The term ‘wieszcz’ is commonly translated from Polish as ‘bard’ or ‘poet-prophet’, with ‘narodowi’ indicating ‘national’. It is the role of prophet that sets the wieszcz apart; they are not just poets, but national soothsayers, seers, wizards of words. Though the term existed in Polish before the era of Romanticism, it since has come to be associated with three great Romantic poets whose lives and work were read as a repository of the Polish nation. Writing from abroad of a Poland that no longer existed as a political entity, Adam Mickiewicz, Juliusz Słowacki and Zygmunt Krasiński preserved Poland on the page and offered their compatriots visions of the future. While the wieszcze might be compared to other national poets such as Goethe, Pushkin or Byron, their role as guardians and guides for the nation sets them apart.
For those unfamiliar with Polish history, this might seem an outsized role for a poet. Why were writers, and not statesmen, so important for Poland’s survival? The answer to this becomes clearer when one considers the political circumstances of the time. Poland had disappeared from the map of Europe in 1795 after a series of partitions by its neighbours, and subsequent uprisings staged to restore its independence were all defeated. The wieszcze thus became spiritual leaders of a nation that lacked political authorities and institutions. Placing the emotion and individualism characteristic of broader European Romanticism in service of the national cause, Mickiewicz, Słowacki and Krasiński imbued their lives and work with an activist concern for history and personal sacrifice. Though they themselves were not on the front lines of the struggle for freedom, the words of the wieszcze inspired those fighting for independence and offered the stateless nation a spiritual guide.

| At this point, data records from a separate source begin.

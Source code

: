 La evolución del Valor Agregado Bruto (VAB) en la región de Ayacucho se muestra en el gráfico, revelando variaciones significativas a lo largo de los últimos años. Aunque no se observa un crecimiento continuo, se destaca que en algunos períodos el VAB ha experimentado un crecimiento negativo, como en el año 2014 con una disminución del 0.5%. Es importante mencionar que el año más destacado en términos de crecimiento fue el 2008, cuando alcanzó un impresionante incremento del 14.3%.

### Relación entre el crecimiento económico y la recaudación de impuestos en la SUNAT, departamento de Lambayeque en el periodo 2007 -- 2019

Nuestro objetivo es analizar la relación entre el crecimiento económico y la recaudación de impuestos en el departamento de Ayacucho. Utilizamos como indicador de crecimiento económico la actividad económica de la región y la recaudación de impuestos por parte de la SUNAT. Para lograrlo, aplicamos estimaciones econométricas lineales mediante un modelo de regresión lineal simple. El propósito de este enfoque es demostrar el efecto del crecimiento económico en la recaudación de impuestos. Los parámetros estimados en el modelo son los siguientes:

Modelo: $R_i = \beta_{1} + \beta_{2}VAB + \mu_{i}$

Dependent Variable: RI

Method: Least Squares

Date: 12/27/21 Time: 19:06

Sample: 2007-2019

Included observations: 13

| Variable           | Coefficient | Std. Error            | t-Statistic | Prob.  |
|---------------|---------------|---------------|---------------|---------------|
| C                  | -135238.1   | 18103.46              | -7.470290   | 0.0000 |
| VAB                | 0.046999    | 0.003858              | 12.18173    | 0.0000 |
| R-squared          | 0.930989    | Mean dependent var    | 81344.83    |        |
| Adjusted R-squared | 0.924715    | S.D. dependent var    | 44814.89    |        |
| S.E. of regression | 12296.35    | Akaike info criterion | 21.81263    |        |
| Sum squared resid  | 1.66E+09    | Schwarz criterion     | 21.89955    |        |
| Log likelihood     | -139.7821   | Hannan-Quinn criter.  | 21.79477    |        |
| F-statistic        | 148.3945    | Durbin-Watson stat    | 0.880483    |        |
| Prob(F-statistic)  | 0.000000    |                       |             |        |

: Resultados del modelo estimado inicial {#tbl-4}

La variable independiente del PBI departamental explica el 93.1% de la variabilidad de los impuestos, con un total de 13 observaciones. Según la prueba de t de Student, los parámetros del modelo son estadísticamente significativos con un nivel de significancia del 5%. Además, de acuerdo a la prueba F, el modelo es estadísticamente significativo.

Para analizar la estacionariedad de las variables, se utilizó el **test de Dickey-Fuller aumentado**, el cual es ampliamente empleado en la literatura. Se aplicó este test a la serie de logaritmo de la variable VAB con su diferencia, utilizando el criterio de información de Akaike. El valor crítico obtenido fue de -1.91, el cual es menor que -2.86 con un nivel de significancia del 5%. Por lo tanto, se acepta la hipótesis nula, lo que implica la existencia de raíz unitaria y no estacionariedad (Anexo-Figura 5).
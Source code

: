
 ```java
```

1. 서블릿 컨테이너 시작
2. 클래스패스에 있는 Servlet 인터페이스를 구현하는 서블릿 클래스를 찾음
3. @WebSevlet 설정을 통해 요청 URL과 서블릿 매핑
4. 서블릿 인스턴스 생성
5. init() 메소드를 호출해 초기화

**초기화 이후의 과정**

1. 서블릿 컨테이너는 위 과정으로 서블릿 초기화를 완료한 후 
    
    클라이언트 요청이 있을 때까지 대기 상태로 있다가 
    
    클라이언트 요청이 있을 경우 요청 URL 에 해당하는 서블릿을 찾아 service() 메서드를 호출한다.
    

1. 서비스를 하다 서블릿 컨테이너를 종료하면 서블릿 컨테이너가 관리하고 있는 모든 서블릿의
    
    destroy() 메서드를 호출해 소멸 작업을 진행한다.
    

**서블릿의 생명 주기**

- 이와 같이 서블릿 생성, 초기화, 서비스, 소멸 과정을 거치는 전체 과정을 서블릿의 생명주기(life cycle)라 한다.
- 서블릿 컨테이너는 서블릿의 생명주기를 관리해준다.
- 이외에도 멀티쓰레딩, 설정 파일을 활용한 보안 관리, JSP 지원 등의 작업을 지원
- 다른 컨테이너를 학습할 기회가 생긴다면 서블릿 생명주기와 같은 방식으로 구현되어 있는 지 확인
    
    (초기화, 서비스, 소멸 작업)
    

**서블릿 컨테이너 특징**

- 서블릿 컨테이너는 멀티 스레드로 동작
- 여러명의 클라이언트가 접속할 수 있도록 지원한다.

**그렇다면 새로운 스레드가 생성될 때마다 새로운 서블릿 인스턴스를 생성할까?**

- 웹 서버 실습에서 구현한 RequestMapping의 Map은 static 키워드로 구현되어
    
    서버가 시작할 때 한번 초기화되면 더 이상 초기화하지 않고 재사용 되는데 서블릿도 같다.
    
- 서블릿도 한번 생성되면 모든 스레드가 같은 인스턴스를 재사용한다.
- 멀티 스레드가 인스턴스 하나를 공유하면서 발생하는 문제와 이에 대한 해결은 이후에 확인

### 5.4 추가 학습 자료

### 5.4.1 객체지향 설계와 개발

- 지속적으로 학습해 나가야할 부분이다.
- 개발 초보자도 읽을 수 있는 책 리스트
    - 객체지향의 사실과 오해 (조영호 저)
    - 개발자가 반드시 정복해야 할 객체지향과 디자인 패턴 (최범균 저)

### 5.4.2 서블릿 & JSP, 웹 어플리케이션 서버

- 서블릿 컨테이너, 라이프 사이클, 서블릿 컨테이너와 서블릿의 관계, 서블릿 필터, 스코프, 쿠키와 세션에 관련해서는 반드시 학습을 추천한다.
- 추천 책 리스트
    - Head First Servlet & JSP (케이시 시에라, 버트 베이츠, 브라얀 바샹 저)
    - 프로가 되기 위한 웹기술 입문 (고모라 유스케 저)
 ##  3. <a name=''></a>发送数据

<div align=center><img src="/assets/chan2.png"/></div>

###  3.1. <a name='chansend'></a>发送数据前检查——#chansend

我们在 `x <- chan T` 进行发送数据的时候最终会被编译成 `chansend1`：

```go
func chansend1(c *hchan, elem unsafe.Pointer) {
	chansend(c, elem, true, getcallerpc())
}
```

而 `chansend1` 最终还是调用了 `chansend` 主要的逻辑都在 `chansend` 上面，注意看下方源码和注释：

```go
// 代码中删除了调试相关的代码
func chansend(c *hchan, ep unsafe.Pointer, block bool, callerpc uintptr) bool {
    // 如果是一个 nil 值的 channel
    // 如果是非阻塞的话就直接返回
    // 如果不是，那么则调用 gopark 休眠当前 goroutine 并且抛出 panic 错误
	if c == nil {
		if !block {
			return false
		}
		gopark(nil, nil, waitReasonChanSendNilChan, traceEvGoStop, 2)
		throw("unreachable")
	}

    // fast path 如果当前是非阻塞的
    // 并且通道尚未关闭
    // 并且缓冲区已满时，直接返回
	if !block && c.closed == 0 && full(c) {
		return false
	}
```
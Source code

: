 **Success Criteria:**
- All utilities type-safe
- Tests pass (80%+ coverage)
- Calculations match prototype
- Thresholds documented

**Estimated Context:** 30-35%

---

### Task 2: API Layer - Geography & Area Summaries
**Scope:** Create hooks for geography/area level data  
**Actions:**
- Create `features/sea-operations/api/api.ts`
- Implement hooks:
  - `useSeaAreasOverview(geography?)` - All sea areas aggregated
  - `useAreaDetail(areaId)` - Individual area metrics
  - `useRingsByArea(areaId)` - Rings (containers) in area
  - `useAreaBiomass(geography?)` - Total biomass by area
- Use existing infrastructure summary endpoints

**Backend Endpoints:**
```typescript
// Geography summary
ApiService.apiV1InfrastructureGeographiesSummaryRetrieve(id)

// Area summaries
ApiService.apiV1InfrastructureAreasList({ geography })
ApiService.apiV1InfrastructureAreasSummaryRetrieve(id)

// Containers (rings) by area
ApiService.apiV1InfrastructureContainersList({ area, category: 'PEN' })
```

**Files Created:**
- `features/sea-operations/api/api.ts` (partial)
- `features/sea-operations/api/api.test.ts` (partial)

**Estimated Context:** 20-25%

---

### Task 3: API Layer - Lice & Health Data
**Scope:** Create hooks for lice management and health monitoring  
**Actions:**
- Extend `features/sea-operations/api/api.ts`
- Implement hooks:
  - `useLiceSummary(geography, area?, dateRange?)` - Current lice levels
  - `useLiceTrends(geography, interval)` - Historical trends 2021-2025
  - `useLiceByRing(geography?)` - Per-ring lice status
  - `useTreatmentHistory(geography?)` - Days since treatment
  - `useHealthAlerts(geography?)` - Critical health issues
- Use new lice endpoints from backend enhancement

Poets, of course, cannot simply decide to be the timeless voice of the nation. The wieszcze required an audience to draw from their words wisdom and inspiration. When Mickiewicz released his first volumes of poetry in the 1820s, Poland was ready for such a figure. Almost immediately, critics hailed him as a national poet. In the decades that followed, as the works of Mickiewicz, Słowacki and Krasiński found wider distribution and started to appear in textbooks, the broader public joined with literary critics in recognizing the trio as wieszcze narodowi. Poles, both at home and abroad, were hungry for national figures to turn to – and the wieszcze, each in their own way, offered a vision of Polishness persisting.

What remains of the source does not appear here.